Segformer from HuggingFace
Deploy SegFormer to serverless machines with 4 lines of code
In this tutorial we're going to demonstrate how well we are integrated with amazing HugginFace libraries by deploying SegFormer computer vision model with zero effort.
Install Everinfer and HuggingFace transformers library.
Convert the model to ONNX format:
!python3 -m transformers.onnx --model=nvidia/segformer-b0-finetuned-ade-512-512 onnx_segformer/
Authenticate on Everinfer using your API key, upload the model, and create inference engine:
from everinfer import Client
client = Client('my_api_key') # hit us up on [email protected] to get your key
pipeline = client.register_pipeline('segformer', ['onnx_segformer/model.onnx'])
runner = client.create_engine(pipeline['uuid'])
You are ready to go, only 4 lines of code to deploy your model to remote GPUs!

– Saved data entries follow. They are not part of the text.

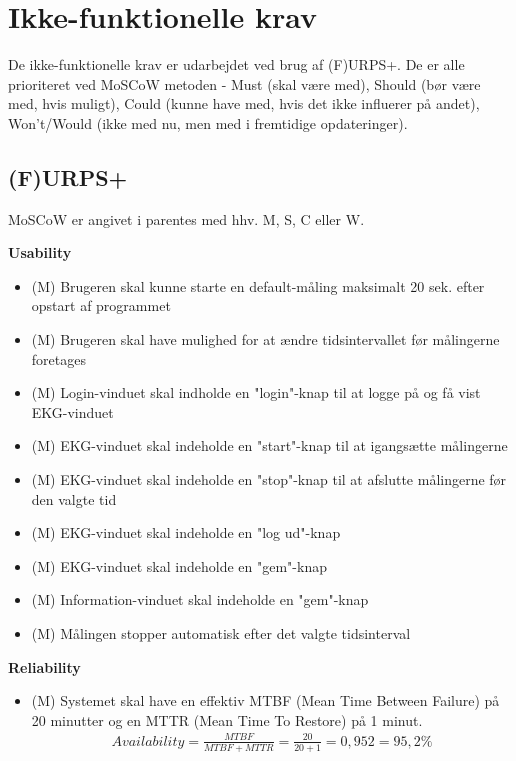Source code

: \section{Ikke-funktionelle krav}
De ikke-funktionelle krav er udarbejdet ved brug af (F)URPS+. De er alle prioriteret ved MoSCoW metoden - Must (skal være med), Should (bør være med, hvis muligt), Could (kunne have med, hvis det ikke influerer på andet), Won't/Would (ikke med nu, men med i fremtidige opdateringer). 

\subsection{(F)URPS+}
MoSCoW er angivet i parentes med hhv. M, S, C eller W.

\textbf{Usability}
\begin{itemize}
	\item (M) Brugeren skal kunne starte en default-måling maksimalt 20 sek. efter opstart af programmet
	\item (M) Brugeren skal have mulighed for at ændre tidsintervallet før målingerne foretages
	\item (M) Login-vinduet skal indholde en "login"-knap til at logge på og få vist EKG-vinduet
	\item (M) EKG-vinduet skal indeholde en "start"-knap til at igangsætte målingerne
	\item (M) EKG-vinduet  skal indeholde en "stop"-knap til at afslutte målingerne før den valgte tid
	\item (M) EKG-vinduet skal indeholde en "log ud"-knap
	\item (M) EKG-vinduet  skal indeholde en "gem"-knap
	\item (M) Information-vinduet skal indeholde en "gem"-knap
	\item (M) Målingen stopper automatisk efter det valgte tidsinterval
\end{itemize}

\textbf{Reliability}
\begin{itemize}
	\item (M) Systemet skal have en effektiv MTBF (Mean Time Between Failure) på 20 minutter og en MTTR (Mean Time To Restore) på 1 minut.
				\begin{align}
					Availability = \frac{MTBF}{MTBF+MTTR} = \frac{20}{20+1} = 0,952 = 95,2 \%
				\end{align}

\end{itemize}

Since HuggingFace image preprocessors are fully compatible with Everinfer expected input format, you can feed tokenizer outputs directly to the deployed model:
from transformers import SegformerFeatureExtractor
from PIL import Image
feature_extractor = SegformerFeatureExtractor.from_pretrained("nvidia/segformer-b0-finetuned-ade-512-512")
url = "http://images.cocodataset.org/val2017/000000039769.jpg"
image = Image.open(requests.get(url, stream=True).raw)
inputs = feature_extractor(images=image, return_tensors="np")
preds = runner.predict([inputs]) # runs on remote hardware!
Everinfer is highly efficient as it is, even while transferring tensors over the network, let's check how fast the deployed model is:
Decent performance even without any additional data transfer optimization!
It is possible to speed up that deployment even further by fusing pre-processing step into an ONNX graph and transferring only raw .jpg images over the network.